The national news notes it to be sure. We're in a record fire season. But locally, in the region where the dense smoke is everywhere, nobody is stating anything about what's the cause of this.
This isn't the way things have always been. Growing up here, smoke in the air was very unusual in the 1970s nd 1980s. It was something that began to make a notable appearance in the 1990s and the last two summers its been the dominant feature of the summer sky.
With this being the case, you'd think that the legislature would be discussing what's becoming an annual tragedy. Nope. Nobody is brining these topics up.
It was Trotsky who stated "You might not be interested in war, but war is interested in you." That's probably one of a handful of things Trotsky ever stated that are worth repeating. The same thing is true of climate and weather. You might not be interested in it, but it's interested in you.
It's time to start discussing these things.
Blind Assumptions
There was an interesting letter to the editor for Anthony Bouchard in today's Tribune.
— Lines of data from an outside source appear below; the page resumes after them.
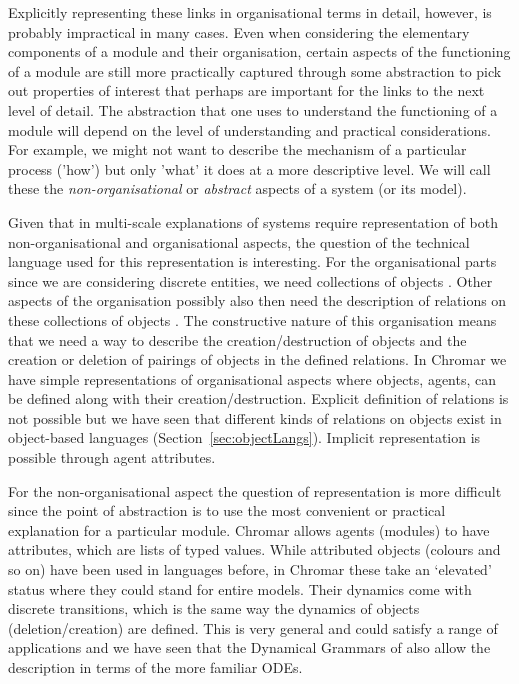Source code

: \documentclass[phd]{infthesis}
\begin{document}
Explicitly representing these links in organisational terms in detail, however,
is probably impractical in many cases. Even when considering the elementary
components of a module and their organisation, certain aspects of the
functioning of a module are still more practically captured through some
abstraction to pick out properties of interest that perhaps are important for
the links to the next level of detail. The abstraction that one uses to
understand the functioning of a module will depend on the level of understanding
and practical considerations. For example, we might not want to describe the
mechanism of a particular process ('how') but only 'what' it does at a more
descriptive level.  We will call these the \emph{non-organisational} or
\emph{abstract} aspects of a system (or its model).

Given that in multi-scale explanations of systems require representation of both
non-organisational and organisational aspects, the question of the technical
language used for this representation is interesting. For the organisational
parts since we are considering discrete entities, we need collections of objects
\citep{fontana_barrier_1996}. Other aspects of the organisation possibly also
then need the description of relations on these collections of objects
\citep{rashevsky_topology_1954, rosen_relational_1958}. The constructive nature
of this organisation means that we need a way to describe the
creation/destruction of objects and the creation or deletion of pairings of
objects in the defined relations. In Chromar we have simple representations of
organisational aspects where objects, agents, can be defined along with their
creation/destruction. Explicit definition of relations is not possible but we
have seen that different kinds of relations on objects exist in object-based
languages (Section~\ref{sec:objectLangs}). Implicit representation is possible
through agent attributes.

For the non-organisational aspect the question of representation is more
difficult since the point of abstraction is to use the most convenient or
practical explanation for a particular module. Chromar allows agents (modules)
to have attributes, which are lists of typed values. While attributed objects
(colours and so on) have been used in languages before, in Chromar these take an
`elevated' status where they could stand for entire models. Their dynamics come with
discrete transitions, which is the same way the dynamics of objects
(deletion/creation) are defined. This is very general and could satisfy a range
of applications and we have seen that the Dynamical Grammars of
\citet{mjolsness2006stochastic} also allow the description in terms of the more
familiar ODEs. 
\end{document}
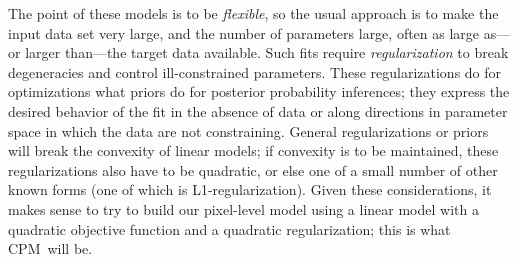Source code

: \documentclass[12pt, preprint]{aastex}
\newcommand{\name}{CPM}
\begin{document}
The point of these models is to be \emph{flexible},
  so the usual approach is to make the input data set very large,
  and the number of parameters large,
  often as large as---or larger than---the target data available.
Such fits require \emph{regularization} to break degeneracies
  and control ill-constrained parameters.
These regularizations do for optimizations what priors do for posterior probability inferences;
  they express the desired behavior of the fit in the absence of data
  or along directions in parameter space in which the data are not constraining.
General regularizations or priors will break the convexity of linear models;
  if convexity is to be maintained, these regularizations also have to be quadratic,
  or else one of a small number of other known forms (one of which is L1-regularization).
Given these considerations, it makes sense to try to build our pixel-level model
  using a linear model with a quadratic objective function and a quadratic regularization;
  this is what \name\ will be.
\end{document}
The author was obviously extremely distressesd that Bouchard was not invited back to meet Donald Trump in anticipation for an anticipated endorsement of some Wyoming candidate to run against Liz Cheney.
What was interesting about it was the set of assumptions built into it. The author obviously loves Trump and stated the same, i.e., "loves". She maintained that it was Bouchard who is most like Trump, even if her hero is set to dump him like a hot rock on a mid August day.
Fawning admiration of politicians is something I don't get, but then as noted above I'm a questioner of ambition and authority. But that sort of desperate fawning is odd.
The Tribune also ran a column by one of its columnists, Tom Gagnon, all about his registering as a Republican in order to vote for Cheney. Gagnon makes it plain he's a Democrat, and if you read his piece, he's a really far left Democrat.
I don't care if he does re-register, that's his right. One of the things about American political parites is that there are no restrictions on who resigsters as what, and for that reason, they can change. Frankly, I don't think the Wyoming GOP is actually anywhere near as right wing as its really active members think, as most Wyomingites are in it, and most are centrists. But Gagnon is doing the classic Wyoming Democratic thing of killing his own party. If he was going to do that, he should have just shut up, rather than broadcast it and confirming the far rights suspicition that everyone in the GOP who isn't in the sleeper car of the Trump Train is a communist.
Footnotes:
1. I also feel, quite frankly, that many such comments reflect either propaganda that we feel we're required to say, as in Republican members of Congress saying "oh, um, yes, I believe the election (in which I myself was elected) was stolen. . . "when they don't, or in the dulce bellum inexpertis manner that so many people have about so many things they really don't engage in, or rarely do. Put another way, watching The Sands of Iwo Ima might be fund, but actually landing on Iwo Jima. . . not so much.